L'enfant ne répondit pas davantage. J'étais très intrigué.
«Est-il donc muet?» s'écria le professeur, qui, très fier de son polyglottisme, recommença la même demande en français.
Même silence de l'enfant.
«Alors essayons de l'italien», reprit mon oncle; et il dit en cette langue:
«_Dove noi siamo?_
--Oui! où sommes-nous?» répétai-je avec impatience.
L'enfant de ne point répondre.
«Ah ça! parleras-tu? s'écria mon oncle, que la colère commençait à gagner, et qui secoua l'enfant par les oreilles. _Come si noma, questa isola?_
--Stromboli,» répondit le petit pâtre, qui s'échappa des mains de Hans et gagna la plaine à travers les oliviers.

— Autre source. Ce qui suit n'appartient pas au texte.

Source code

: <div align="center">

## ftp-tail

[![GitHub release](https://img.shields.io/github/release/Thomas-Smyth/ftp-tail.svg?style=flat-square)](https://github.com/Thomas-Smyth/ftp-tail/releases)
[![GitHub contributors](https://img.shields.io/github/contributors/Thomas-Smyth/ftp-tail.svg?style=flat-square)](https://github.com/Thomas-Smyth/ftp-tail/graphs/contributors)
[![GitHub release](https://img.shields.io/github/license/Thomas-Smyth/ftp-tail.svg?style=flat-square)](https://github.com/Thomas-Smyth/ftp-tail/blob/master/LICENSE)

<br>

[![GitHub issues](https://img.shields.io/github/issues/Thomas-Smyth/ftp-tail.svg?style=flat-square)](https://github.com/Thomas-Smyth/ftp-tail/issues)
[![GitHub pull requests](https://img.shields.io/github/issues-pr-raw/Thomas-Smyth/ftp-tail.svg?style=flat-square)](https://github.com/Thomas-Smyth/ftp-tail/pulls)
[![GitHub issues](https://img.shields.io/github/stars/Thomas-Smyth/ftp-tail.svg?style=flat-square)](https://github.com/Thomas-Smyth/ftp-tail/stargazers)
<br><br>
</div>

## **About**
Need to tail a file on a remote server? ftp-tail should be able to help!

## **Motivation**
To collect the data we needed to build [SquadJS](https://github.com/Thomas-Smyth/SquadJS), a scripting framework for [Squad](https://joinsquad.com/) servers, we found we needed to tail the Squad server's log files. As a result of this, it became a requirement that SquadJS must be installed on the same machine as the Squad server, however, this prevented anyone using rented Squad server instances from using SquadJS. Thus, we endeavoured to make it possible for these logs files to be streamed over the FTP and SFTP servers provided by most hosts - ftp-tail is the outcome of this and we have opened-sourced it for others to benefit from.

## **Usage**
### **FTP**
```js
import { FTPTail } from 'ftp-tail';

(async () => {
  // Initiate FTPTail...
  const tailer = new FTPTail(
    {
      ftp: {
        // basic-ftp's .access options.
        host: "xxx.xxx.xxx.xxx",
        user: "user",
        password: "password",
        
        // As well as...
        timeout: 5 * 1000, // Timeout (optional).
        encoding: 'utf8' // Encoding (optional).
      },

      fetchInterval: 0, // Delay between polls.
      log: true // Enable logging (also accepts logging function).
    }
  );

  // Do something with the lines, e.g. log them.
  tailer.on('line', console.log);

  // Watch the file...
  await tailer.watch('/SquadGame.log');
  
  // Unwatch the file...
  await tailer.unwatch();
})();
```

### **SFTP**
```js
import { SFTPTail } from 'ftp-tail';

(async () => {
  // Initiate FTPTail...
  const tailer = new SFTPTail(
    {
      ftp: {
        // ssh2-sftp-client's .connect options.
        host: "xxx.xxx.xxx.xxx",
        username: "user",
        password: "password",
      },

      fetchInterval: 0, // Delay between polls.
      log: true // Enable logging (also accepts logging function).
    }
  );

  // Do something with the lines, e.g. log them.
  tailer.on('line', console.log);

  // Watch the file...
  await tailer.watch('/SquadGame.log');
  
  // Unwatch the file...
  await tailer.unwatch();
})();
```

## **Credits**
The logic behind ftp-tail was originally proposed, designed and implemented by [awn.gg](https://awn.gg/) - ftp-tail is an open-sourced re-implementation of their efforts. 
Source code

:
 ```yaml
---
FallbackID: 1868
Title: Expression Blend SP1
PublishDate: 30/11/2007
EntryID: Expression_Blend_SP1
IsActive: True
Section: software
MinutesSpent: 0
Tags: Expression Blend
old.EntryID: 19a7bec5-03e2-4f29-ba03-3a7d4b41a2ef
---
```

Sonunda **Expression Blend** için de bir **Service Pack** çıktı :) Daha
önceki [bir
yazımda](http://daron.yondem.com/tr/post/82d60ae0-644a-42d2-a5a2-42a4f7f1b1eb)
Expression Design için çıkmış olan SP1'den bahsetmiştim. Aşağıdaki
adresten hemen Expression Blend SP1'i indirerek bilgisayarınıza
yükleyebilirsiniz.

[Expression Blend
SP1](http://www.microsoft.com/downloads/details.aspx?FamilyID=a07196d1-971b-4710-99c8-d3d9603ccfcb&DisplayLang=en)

Nous ne pensions guère à lui! Le Stromboli! Quel effet produisit sur mon imagination ce nom inattendu! Nous étions en pleine Méditerranée, au milieu de l'archipel éolien de mythologique mémoire, dans l'ancienne Strongyle, ou Éole tenait à la chaîne les vents et les tempêtes. Et ces montagnes bleues qui s'arrondissaient au levant, c'étaient les montagnes de la Calabre! Et ce volcan dressé à l'horizon du sud, l'Etna, le farouche Etna lui-même.
«Stromboli! le Stromboli!» répétai-je.
Mon oncle m'accompagnait de ses gestes et de ses paroles. Nous avions l'air de chanter un choeur!
Ah! quel voyage! Quel merveilleux voyage! Entrés par un volcan, nous étions sortis par un autre, et cet autre était situé à plus de douze cents lieues du Sneffels, de cet aride pays de l'Islande jeté aux confins du monde! Les hasards de cette expédition nous avaient transportés au sein des plus harmonieuses contrées de la terre! Nous avions abandonné la région des neiges éternelles pour celle de la verdure infinie et laissé au-dessus de nos têtes le brouillard grisâtre des zones glacées pour revenir au ciel azuré de la Sicile!
Après un délicieux repas composé de fruits et d'eau fraîche, nous nous remîmes en route pour gagner le port de Stromboli.